Go through the listing beneath this task and return every line that carries the string "subsubsection".
◆ ◆ ◆ ◆
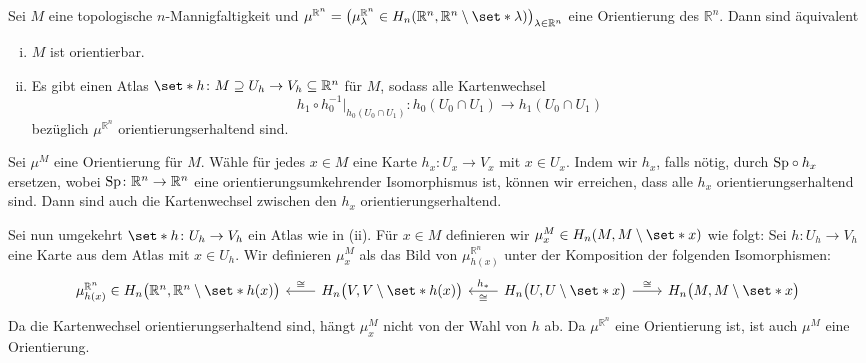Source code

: \begin{satz}[{name=[{Äquivalenz von Orientierbarkeit und Existenz eines Orientierungsatlanten}]},label=satz:orientierbar_atlas]
	Sei $M$ eine topologische $n$-Mannigfaltigkeit und $\mu^{\mathbb{R}^n} = \enbrace*{\mu_\lambda^{\mathbb{R}^n} \in H_n(\mathbb{R}^n, \mathbb{R}^n \setminus \set*{\lambda})}_{\lambda \in \mathbb{R}^n}$ eine Orientierung des $\mathbb{R}^n$.
	Dann sind äquivalent
	\begin{enumerate}[(i)]
		\item $M$ ist orientierbar.
		\item Es gibt einen Atlas $\set*{h \colon M\supseteq U_h \to V_h \subseteq \mathbb{R}^n}$ für $M$, sodass alle Kartenwechsel 
		\[
			h_1 \circ h_0^{-1} \big|_{h_0(U_0 \cap U_1)} \colon h_0 (U_0 \cap U_1) \longrightarrow h_1(U_0 \cap U_1)
		\]
		bezüglich $\mu^{\mathbb{R}^n}$ orientierungserhaltend sind.
	\end{enumerate}
\end{satz}
\begin{beweis}
	Sei $\mu^M$ eine Orientierung für $M$.
	Wähle für jedes $x \in M$ eine Karte $h_x \colon U_x \to V_x$ mit $x \in U_x$.
	Indem wir $h_x$, falls nötig, durch ${\operatorname{Sp}} \circ h_x$ ersetzen, wobei $\operatorname{Sp} \colon \mathbb{R}^n \to \mathbb{R}^n$ eine orientierungsumkehrender Isomorphismus ist, können wir erreichen, dass alle $h_x$ orientierungserhaltend sind.
	Dann sind auch die Kartenwechsel zwischen den $h_x$ orientierungserhaltend.
	
	Sei nun umgekehrt $\set*{h \colon U_h \to V_h}$ ein Atlas wie in (ii).
	Für $x \in M$ definieren wir $\mu_x^M \in H_n(M,M \setminus \set*{x})$ wie folgt: 
	Sei $h  \colon U_h \to V_h$ eine Karte aus dem Atlas mit $x \in U_h$.
	Wir definieren $\mu_x^M$ als das Bild von $\mu_{h(x)}^{\mathbb{R}^n}$ unter der Komposition der folgenden Isomorphismen:
	\[
		\begin{tikzcd}[sep=2.1em]
			\mu^{\mathbb{R}^n}_{h(x)} \in H_n \enbrace[\big]{\mathbb{R}^n,\mathbb{R}^n \setminus \set*{h(x)}} & H_n \enbrace[\big]{V,V\setminus \set*{h(x)}} \lar["\cong"'] &
			H_n \enbrace[\big]{U,U \setminus \set*{x}} \lar["\cong","h_*"'] \rar["\cong"] & H_n \enbrace[\big]{M,M \setminus \set*{x}}
		\end{tikzcd}
	\]
	Da die Kartenwechsel orientierungserhaltend sind, hängt $\mu_x^M$ nicht von der Wahl von $h$ ab.
	Da $\mu^{\mathbb{R}^n}$ eine Orientierung ist, ist auch $\mu^M$ eine Orientierung.
\end{beweis}

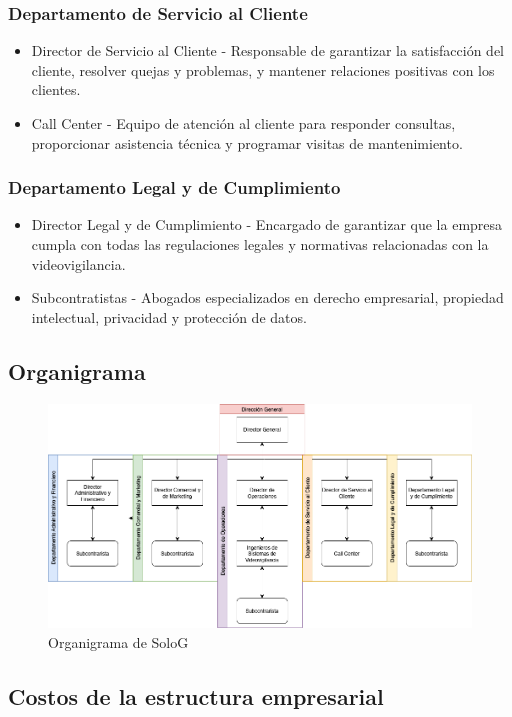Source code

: \documentclass{report}
\begin{document}
            \subsubsection*{Departamento de Servicio al Cliente}
              \begin{itemize}
              \item Director de Servicio al Cliente - Responsable de garantizar la satisfacción del cliente, resolver quejas y problemas, y mantener relaciones positivas con los clientes.
              \item Call Center - Equipo de atención al cliente para responder consultas, proporcionar asistencia técnica y programar visitas de mantenimiento.
              \end{itemize}
            \subsubsection*{Departamento Legal y de Cumplimiento}
              \begin{itemize}
              \item Director Legal y de Cumplimiento - Encargado de garantizar que la empresa cumpla con todas las regulaciones legales y normativas relacionadas con la videovigilancia.
              \item Subcontratistas - Abogados especializados en derecho empresarial, propiedad intelectual, privacidad y protección de datos.
              \end{itemize}
          \subsection{Organigrama}
            \begin{figure}[H]
              \centering
              \includegraphics[width=1\textwidth]{./img/organigrama.png}
              \caption{Organigrama de SoloG}
            \end{figure}
          \clearpage\subsection{Costos de la estructura empresarial}
\end{document}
◆ ◆ ◆ ◆
## Solution to this problem
            \subsubsection*{Departamento de Servicio al Cliente}
            \subsubsection*{Departamento Legal y de Cumplimiento}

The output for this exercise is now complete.